Coda
Three-quarters of a year ago, struck by an image, I wrote about a dancer whose history was essentially unknown. Here is the image--
Weegee
Ballerina Marina Franca in her peacock costume, April 18, 1941
Gelatin silver print
© Weegee / International Center of Photography
--and here is the essay. A brief passage in it now seems prophetic: "Contemplating this lady in her outlandish white costume--all shimmer and froth--we wonder: Who is she? How did she arrive at this time and place? This peculiar destiny? What does her "performance" consist of? Is she, perhaps, a reluctant collaborator in her work?"
A couple of seasons after the essay appeared, I received an e-mail from Marc Salz, a Philadelphia-based painter in his late fifties, who identified himself as the dancer's son. Since then, through the instantly informative yet strangely remote means of e-mail, he has filled in Marina Franca's story. He also provided me with my first sight of Al Hirschfeld's dashing image of her. Featuring the same outré peacock costume that caught Weegee's eye, it recorded Franca's appearance in the stage show at New York's most extravagant picture palace, Radio City Music Hall.

© AL HIRSCHFELD. Reproduced by arrangement with Hirschfeld's exclusive representative, THE MARGO FEIDEN GALLERIES LTD., NEW YORK. WWW.ALHIRSCHFELD.COM
Marina Franca, Salz relates, was known as Marina Lord at the time of the Radio City gig. Her real name was Wilhelmina Roothooft. She was born in Amsterdam in 1917. In her mid-teens, she decamped for Paris to train for a career in classical dance with the great Russian émigrés who had themselves relocated there. She studied first--in 1932--with Alexander Volinine, then made her debut in 1934 at the academy run by Lubov Egorova. In the late thirties, she studied with Olga Preobrajenska, where Léonide Massine discovered her and introduced her to the Ballet Russe.
The outbreak of World War II abruptly ended Franca's 1938-1939 stint with the Ballet Russe. Salz explains the situation this way: "My mother was separated from her family (her mother and her younger brother, Edmond, in Holland, and her elder brother, Jan, who was in hiding in France). Her father had died earlier, when she was thirteen.
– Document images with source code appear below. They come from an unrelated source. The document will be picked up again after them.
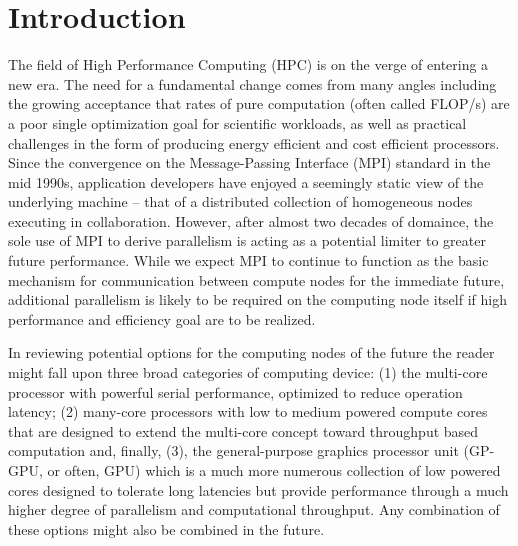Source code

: 

\chapter{Introduction}
\label{C:intro}

\noindent
The field of High Performance Computing (HPC) is on the verge of entering a new era. The need
for a fundamental change comes from many angles including the growing acceptance that rates of
pure computation (often called FLOP/s) are a poor single optimization goal for scientific
workloads, as well as practical challenges in the form of producing energy efficient and cost
efficient processors. Since the convergence on the Message-Passing Interface (MPI) standard
in the mid 1990s, application developers have enjoyed a seemingly static view of the 
underlying machine --
that of a distributed collection of homogeneous nodes executing in collaboration. However, 
after almost two decades of domaince, the sole use of MPI to derive parallelism is acting as
a potential limiter to greater future performance. While we expect MPI to continue to function
as the basic mechanism for communication between compute nodes for the immediate future, 
additional parallelism is
likely to be required on the computing node itself if high performance and efficiency goal 
are to be realized.

In reviewing potential options for the computing nodes of the future the reader might fall
upon three broad categories of computing device: (1) the multi-core processor with powerful
serial performance, optimized to reduce operation latency; (2) many-core processors with
low to medium powered compute cores that are designed to extend the multi-core concept toward
throughput based computation and, finally, (3), the general-purpose graphics processor unit
(GP-GPU, or often, GPU) which is a much more numerous collection of low powered cores designed
to tolerate long latencies but provide performance through a much higher degree of 
parallelism and computational throughput. Any combination of these options might also be 
combined in the future.

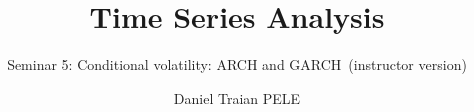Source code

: \title[Time Series Analysis]{Time Series Analysis}
\subtitle{Seminar 5: Conditional volatility: ARCH and GARCH\ifsolutions\ (instructor version)\fi}
\author[D.T. Pele]{Daniel Traian PELE}
\date{}

\providecommand{\tsaapplink}[3]{\hypertarget{#2}{}\hyperlink{#1}{\beamergotobutton{#3}}}  %
\providecommand{\tsaappback}[2]{\begin{tikzpicture}[remember picture,overlay]\node[anchor=south east] at ([xshift=-3mm,yshift=7mm]current page.south east){\hyperlink{#1}{\beamerreturnbutton{#2}}};\end{tikzpicture}}  %
\providecommand{\tsachlink}[2]{\href{#1}{#2}}  %
\providecommand{\tsachlinkt}[2]{\href{#1}{\usebeamercolor[fg]{frametitle}#2}}  %


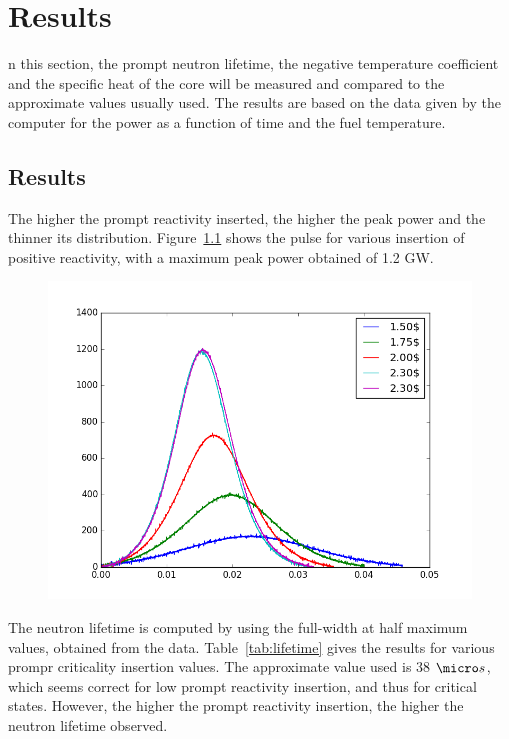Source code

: %
%
\let\textcircled=\pgftextcircled
\chapter{Results}
\label{chap:result}

n this section, the prompt neutron lifetime, the negative temperature coefficient and the specific heat of the core will be measured and compared to the approximate values usually used. The results are based on the data given by the computer for the power as a function of time and the fuel temperature.

\section{Results}

The higher the prompt reactivity inserted, the higher the peak power and the thinner its distribution. Figure~\ref{fig:power} shows the pulse for various insertion of positive reactivity, with a maximum peak power obtained of 1.2 GW.

\begin{figure}[t!]
	\centering
	\includegraphics[height=0.4\textheight]{fig02/power.png}
	\label{fig:power}
\end{figure}


The neutron lifetime is computed by using the full-width at half maximum values, obtained from the data. Table~\ref{tab:lifetime} gives the results for various prompr criticality insertion values. The approximate value used is 38 $\micro s$, which seems correct for low prompt reactivity insertion, and thus for critical states. However, the higher the prompt reactivity insertion, the higher the neutron lifetime observed.

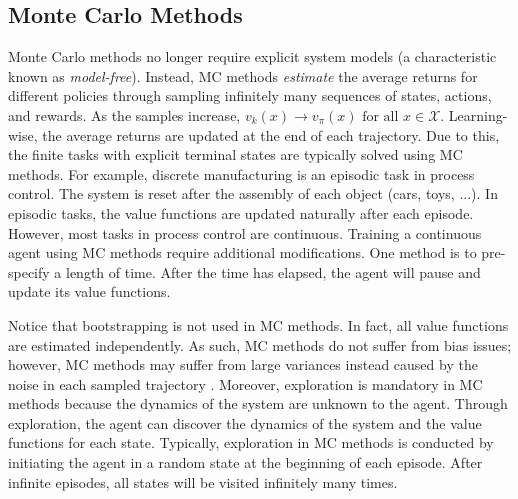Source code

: \subsection{Monte Carlo Methods}
Monte Carlo methods no longer require explicit system models (a characteristic known as \textit{model-free}).  Instead, MC methods \textit{estimate} the average returns for different policies through sampling infinitely many sequences of states, actions, and rewards. As the samples increase, $v_k(x) \rightarrow v_{\pi}(x) \text{ for all } x \in \mathcal{X}$. Learning-wise, the average returns are updated at the end of each trajectory. Due to this, the finite tasks with explicit terminal states are typically solved using MC methods. For example, discrete manufacturing is an episodic task in process control. The system is reset after the assembly of each object (cars, toys, ...).  In episodic tasks, the value functions are updated naturally after each episode. However, most tasks in process control are continuous. Training a continuous agent using MC methods require additional modifications. One method is to pre-specify a length of time. After the time has elapsed, the agent will pause and update its value functions. 

Notice that bootstrapping is not used in MC methods.  In fact, all value functions are estimated independently. As such, MC methods do not suffer from bias issues; however, MC methods may suffer from large variances instead caused by the noise in each sampled trajectory \cite{sutton}. Moreover, exploration is mandatory in MC methods because the dynamics of the system are unknown to the agent. Through exploration, the agent can discover the dynamics of the system and the value functions for each state.  Typically, exploration in MC methods is conducted by initiating the agent in a random state at the beginning of each episode. After infinite episodes, all states will be visited infinitely many times.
She had been sending her mother money for support, she told me, but was otherwise cut off from communication with her family by the Nazi Occupation.
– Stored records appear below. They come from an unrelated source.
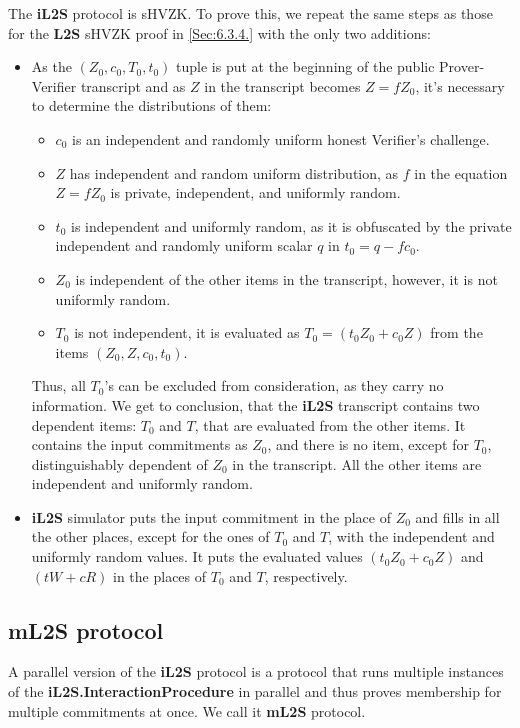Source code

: \documentclass{mathcryptology} %
\theoremstyle{title}
\theoremstyle{titleof}
\begin{document}
    The \textbf{iL2S} protocol is sHVZK. To prove this, we repeat the same steps as those for the \textbf{L2S} sHVZK proof in \ref{Sec:6.3.4.} with the only two additions:
    \begin{itemize}
        \item As the $\left(Z_{0}, c_{0}, T_{0}, {t}_{0}\right)$ tuple is put at the beginning of the public Prover-Verifier transcript and as $Z$ in the transcript becomes $Z=fZ_{0}$, it's necessary to determine the distributions of them:
        \begin{itemize}
            \item $c_{0}$ is an independent and randomly uniform honest Verifier's challenge.
            \item $Z$ has independent and random uniform distribution, as $f$ in the equation $Z=fZ_{0}$ is private, independent, and uniformly random.
            \item $t_{0}$ is independent and uniformly random, as it is obfuscated by the private independent and randomly uniform scalar $q$ in $t_{0}=q-fc_{0}$.
            \item $Z_{0}$ is independent of the other items in the transcript, however, it is not uniformly random.
            \item $T_{0}$ is not independent, it is evaluated as $T_{0} = \left(t_{0} Z_{0} +c_{0} Z\right)$ from the items $\left(Z_{0},Z,c_{0},t_{0}\right)$.
        \end{itemize}
        Thus, all $T_{0}$'s can be excluded from consideration, as they carry no information. We get to conclusion, that the \textbf{iL2S} transcript contains two dependent items: $T_{0}$ and $T$, that are evaluated from the other items. It contains the input commitments as $Z_{0}$, and there is no item, except for $T_{0}$, distinguishably dependent of $Z_{0}$ in the transcript. All the other items are independent and uniformly random.
        \item \textbf{iL2S} simulator puts the input commitment in the place of $Z_{0}$ and fills in all the other places, except for the ones of $T_{0}$ and $T$, with the independent and uniformly random values. It puts the evaluated values $\left(t_{0} Z_{0} + c_{0}Z\right)$ and $\left(tW+cR\right)$ in the places of $T_{0}$ and $T$, respectively.
    \end{itemize}


\subsection{mL2S protocol}\label{Sec:7.2.}
    A parallel version of the \textbf{iL2S} protocol is a protocol that runs multiple instances of the \textbf{iL2S.InteractionProcedure} in parallel and thus proves membership for multiple commitments at once. We call it \textbf{mL2S} protocol.
\end{document}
"She left for America, where her career choices were based on her own survival, of course, but also upon her concern for her family abroad. At first she tried her luck in Hollywood, but that didn't work out for her as it did for another Ballet Russe dancer, Marc Platt. I have a number of publicity photos of her from that time; she even did an ad for ballet slippers.
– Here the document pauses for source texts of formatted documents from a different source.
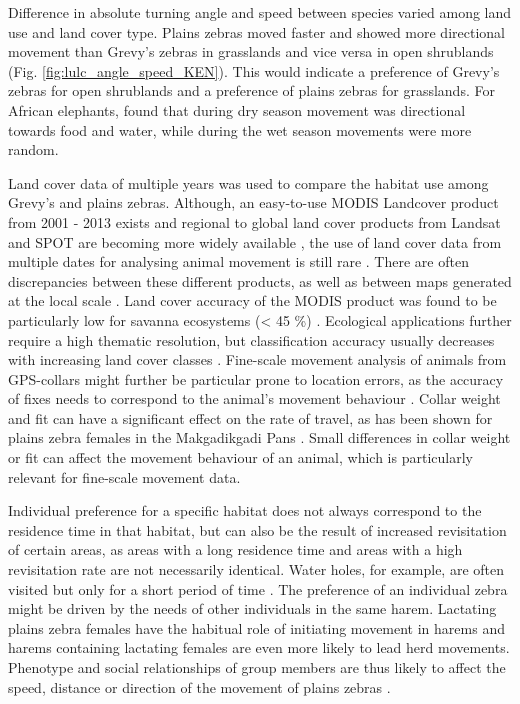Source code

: \documentclass[12pt,a4paper, twoside, english]{article}
\begin{document}
Difference in absolute turning angle and speed between species varied among land use and land cover type. Plains zebras moved faster and showed more directional movement than Grevy's zebras in grasslands and vice versa in open shrublands (Fig. \ref{fig:lulc_angle_speed_KEN}). This would indicate a preference of Grevy's zebras for open shrublands and a preference of plains zebras for grasslands. For African elephants, \cite{Wittemyer2008a} found that during dry season movement was directional towards food and water, while during the wet season movements were more random.

Land cover data of multiple years was used to compare the habitat use among Grevy's and plains zebras. Although, an easy-to-use MODIS Landcover product from 2001 - 2013 exists and regional to global land cover products from Landsat and SPOT are becoming more widely available \citep{Nagendra2013}, the use of land cover data from multiple dates for analysing animal movement is still rare \citep{Neumann2015a}. There are often discrepancies between these different products, as well as between maps generated at the local scale \citep{DeFries2005}. Land cover accuracy of the MODIS product was found to be particularly low for savanna ecosystems (< 45 \%) \citep{Cohen2006}. Ecological applications further require a high thematic resolution, but classification accuracy usually decreases with increasing land cover classes \citep{Neumann2015a}. Fine-scale movement analysis of animals from GPS-collars might further be particular prone to location errors, as the accuracy of fixes needs to correspond to the animal’s movement behaviour \citep{Bjorneraas2010}. Collar weight and fit can have a significant effect on the rate of travel, as has been shown for plains zebra females in the Makgadikgadi Pans \citep{Brooks2008a}. Small differences in collar weight or fit can affect the movement behaviour of an animal, which is particularly relevant for fine-scale movement data.

Individual preference for a specific habitat does not always correspond to the residence time in that habitat, but can also be the result of increased revisitation of certain areas, as areas with a long residence time and areas with a high revisitation rate are not necessarily identical. Water holes, for example, are often visited but only for a short period of time \citep{VanMoorter2016}. The  preference of an individual zebra might be driven by the needs of other individuals in the same harem. Lactating plains zebra females have the habitual role of initiating movement in harems and harems containing lactating females are even more likely to lead herd movements. Phenotype and social relationships of group members are thus likely to affect the speed, distance or direction of the movement of plains zebras \citep{Fischhoff2007b}.
\end{document}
"I think her post-Ballet Russe career must have been humiliating to her," Salz continues. "Her training and talent were of a far higher caliber than the things she had to do to survive. The peacock costume, for instance. She couldn't have done much dancing in it. It had a motor in the back that activated the peacock's 'display.' It was almost a burlesque contraption. I think the Weegee photo captures her nervous unease at her situation.
"At the time of the peacock costume, my mother's ballet career was clearly in trouble. I think she assumed that the choreographer of the moment, George Balanchine, would not care for her figure and style. First of all, he would probably think she was too zaftig. And then his connection with Stravinsky made his choreography more angular and formal--almost the opposite of the old-fashioned Russian School in which my mother was trained and the lighter French style of the Ballet Russe.
"She then met Sam Salz, a well known art dealer, who was 22 years her senior. They married in 1942. Sol Hurok, the ballet impresario, was the matchmaker. They lived first at a hotel on Park Avenue, where my father had his headquarters, selling Impressionist and Post-Impressionist paintings. When they bought their own house on East 76th Street, it became the new center for my father's art dealing. Meanwhile, they had produced two sons--me, and my brother André, who is a year younger.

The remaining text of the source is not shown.